Le manoir sombre n’est pas un lieu rassurant et peut s’avérer une demeure angoissante : âmes sensibles, s’abstenir. Cependant, il est le lieu d’expériences fabuleuses que le point de vue interne permet au lecteur de vivre de manière intense : c’est le crissement d’une porte, un froid pénétrant, l’odeur suave du chocolat chaud, la vue d’une silhouette éthérée, un cœur qui bat et un esprit inquiet. Tous les sens sont en éveil ! Il vous faudra aussi de la patience -mais la curiosité vous en donnera largement- pour élucider tous les mystères qui perdurent jusqu’à la fin du livre. La chute est totalement inattendue, et, sans nous laisser sur notre faim, laisse quelques questions sans réponse.
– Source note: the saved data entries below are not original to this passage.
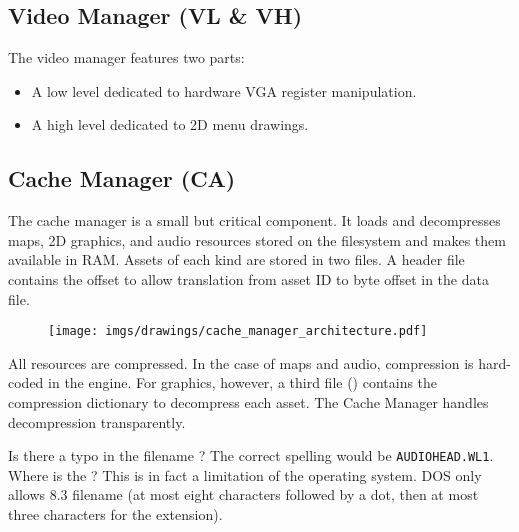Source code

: \documentclass[book.tex]{subfiles}
\begin{document}
\subsection{Video Manager (VL \& VH)}
The video manager features two parts:
\begin{itemize}
\item A low level dedicated to hardware VGA register manipulation.
\item A high level dedicated to 2D menu drawings.
\end{itemize}
\par






\subsection{Cache Manager (CA)}
The cache manager is a small but critical component. It loads and decompresses maps, 2D graphics, and audio resources stored on the filesystem and makes them available in RAM. Assets of each kind are stored in two files. A header file contains the offset to allow translation from asset ID to byte offset in the data file.\\
 \par
\begin{figure}[H]
\centering
 \texttt{[image: imgs/drawings/cache\_manager\_architecture.pdf]}
 \end{figure}
 \par
{} All resources are compressed. In the case of maps and audio, compression is hard-coded in the engine. For graphics, however, a third file () contains the compression dictionary to decompress each asset. The Cache Manager handles decompression transparently.\\
\par
{} Is there a typo in the filename  ? The correct spelling would be \texttt{\justify AUDIOHEAD.WL1}. Where is the ? This is in fact a limitation of the operating system. DOS only allows 8.3 filename (at most eight characters followed by a dot, then at most three characters for the extension).
\end{document}
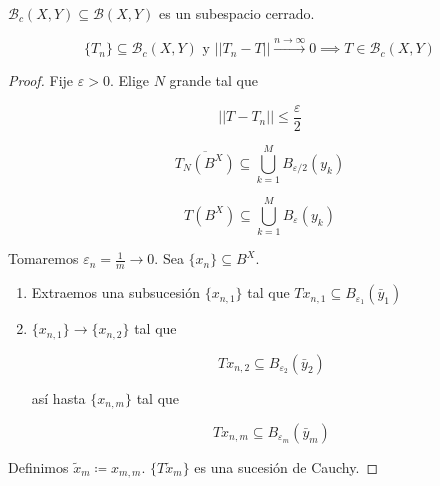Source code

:  \begin{ftheorem}
    $\mathcal{B}_c(X,Y)\subseteq \mathcal{B}(X,Y)$ es un subespacio cerrado. 

    \[\{T_n\}\subseteq \mathcal{B}_c(X,Y)\text{ y }||T_n-T||\xrightarrow{n\to\infty} 0\implies T\in \mathcal{B}_c(X,Y)\]
 \end{ftheorem}

 \begin{proof}






    Fije $\varepsilon>0$. Elige $N$ grande tal que 

    \[||T-T_n||\leq \frac{\varepsilon}{2}\]

    \[\overline{T_N(B^X)}\subseteq \bigcup_{k=1}^M B_{\varepsilon/2}(y_k)\]

    \[T(B^X)\subseteq \bigcup_{k=1}^M B_{\varepsilon}(y_k)\]

    Tomaremos $\varepsilon_n=\frac{1}{m}\to 0$. Sea $\{x_n\}\subseteq B^X$.

    \begin{enumerate}
        \item Extraemos una subsucesión $\{x_{n,1}\}$ tal que $Tx_{n,1}\subseteq B_{\varepsilon_1}(\bar y_1)$
        
        \item $\{x_{n,1}\}\to\{x_{n,2}\}$ tal que 
        
        \[Tx_{n,2}\subseteq B_{\varepsilon_2}(\bar y_2)\]

        así hasta $\{x_{n,m}\}$ tal que

        \[Tx_{n,m}\subseteq B_{\varepsilon_m}(\bar y_m)\]
    \end{enumerate}

    Definimos $\tilde x_m\coloneqq x_{m,m}$. $\{T\tilde x_m\}$ es una sucesión de Cauchy.
 \end{proof}

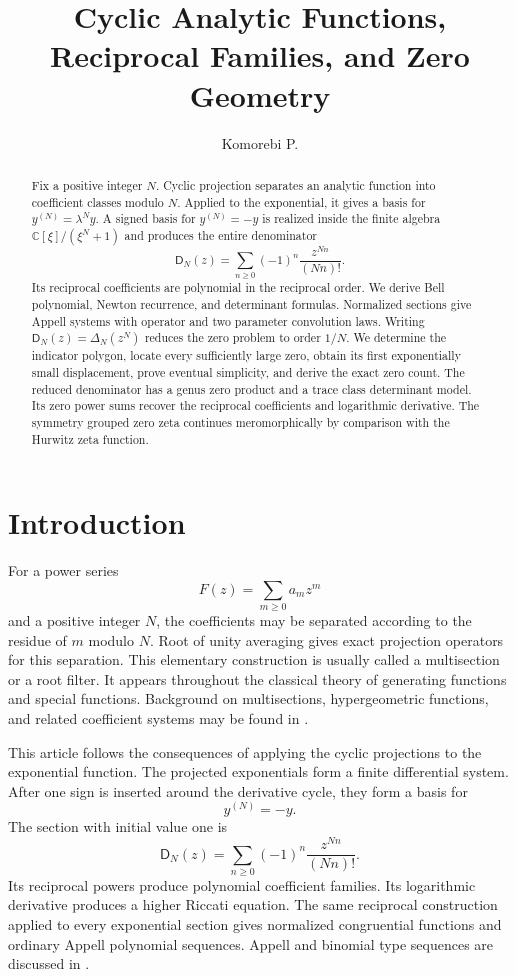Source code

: \documentclass{aomart}
\title[Cyclic analytic functions]{Cyclic Analytic Functions, Reciprocal Families, and Zero Geometry}
\author[Komorebi P.]{Komorebi P.}
\theoremstyle{definition}
\theoremstyle{remark}
\newcommand{\CC}{\mathbb C}
\newcommand{\Dfun}{\mathsf D}
\begin{document}
\begin{abstract}
Fix a positive integer $N$.  Cyclic projection separates an analytic function into coefficient classes modulo $N$.  Applied to the exponential, it gives a basis for $y^{(N)}=\lambda^Ny$.  A signed basis for $y^{(N)}=-y$ is realized inside the finite algebra $\CC[\xi]/(\xi^N+1)$ and produces the entire denominator
\[
\Dfun_N(z)=\sum_{n\geq0}(-1)^n\frac{z^{Nn}}{(Nn)!}.
\]
Its reciprocal coefficients are polynomial in the reciprocal order.  We derive Bell polynomial, Newton recurrence, and determinant formulas.  Normalized sections give Appell systems with operator and two parameter convolution laws.  Writing $\Dfun_N(z)=\Delta_N(z^N)$ reduces the zero problem to order $1/N$.  We determine the indicator polygon, locate every sufficiently large zero, obtain its first exponentially small displacement, prove eventual simplicity, and derive the exact zero count.  The reduced denominator has a genus zero product and a trace class determinant model.  Its zero power sums recover the reciprocal coefficients and logarithmic derivative.  The symmetry grouped zero zeta continues meromorphically by comparison with the Hurwitz zeta function.
\end{abstract}
\maketitle
\thispagestyle{plain}

\section{Introduction}\label{sec:introduction}

For a power series
\[
F(z)=\sum_{m\geq 0}a_mz^m
\]
and a positive integer $N$, the coefficients may be separated according to the residue of $m$ modulo $N$.  Root of unity averaging gives exact projection operators for this separation.  This elementary construction is usually called a multisection or a root filter.  It appears throughout the classical theory of generating functions and special functions.  Background on multisections, hypergeometric functions, and related coefficient systems may be found in \cite{Rainville1960,AndrewsAskeyRoy1999,Comtet1974}.

This article follows the consequences of applying the cyclic projections to the exponential function.  The projected exponentials form a finite differential system.  After one sign is inserted around the derivative cycle, they form a basis for
\[
y^{(N)}=-y.
\]
The section with initial value one is
\[
\Dfun_N(z)=\sum_{n\geq 0}(-1)^n\frac{z^{Nn}}{(Nn)!}.
\]
Its reciprocal powers produce polynomial coefficient families.  Its logarithmic derivative produces a higher Riccati equation.  The same reciprocal construction applied to every exponential section gives normalized congruential functions and ordinary Appell polynomial sequences.  Appell and binomial type sequences are discussed in \cite{Roman1984,Comtet1974}.
\end{document}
L’ouvrage reste assez volumineux avec 227 pages à lire, et je le conseille à des lecteurs plutôt aguerris, bien qu’il soit accessible dès les plus petites classes du collège. La narration offre un récit au passé, contenant de nombreux dialogues. Les descriptions sont fouillées et riches en détails. Elles vous feront voyager dans un univers d’une autre époque, où l’on roule en carriole, désignant avec un vocabulaire précis le nom d’un habit d’antan, d’un insecte, d’une créature bretonne légendaire comme le fameux korrigan.
Les points forts de ce livre sont certainement le suspens qui vous tient en haleine jusqu’au bout, mais également la richesse de la langue qui rend avec finesse les émotions, les sentiments, et l’expression de tous les sens.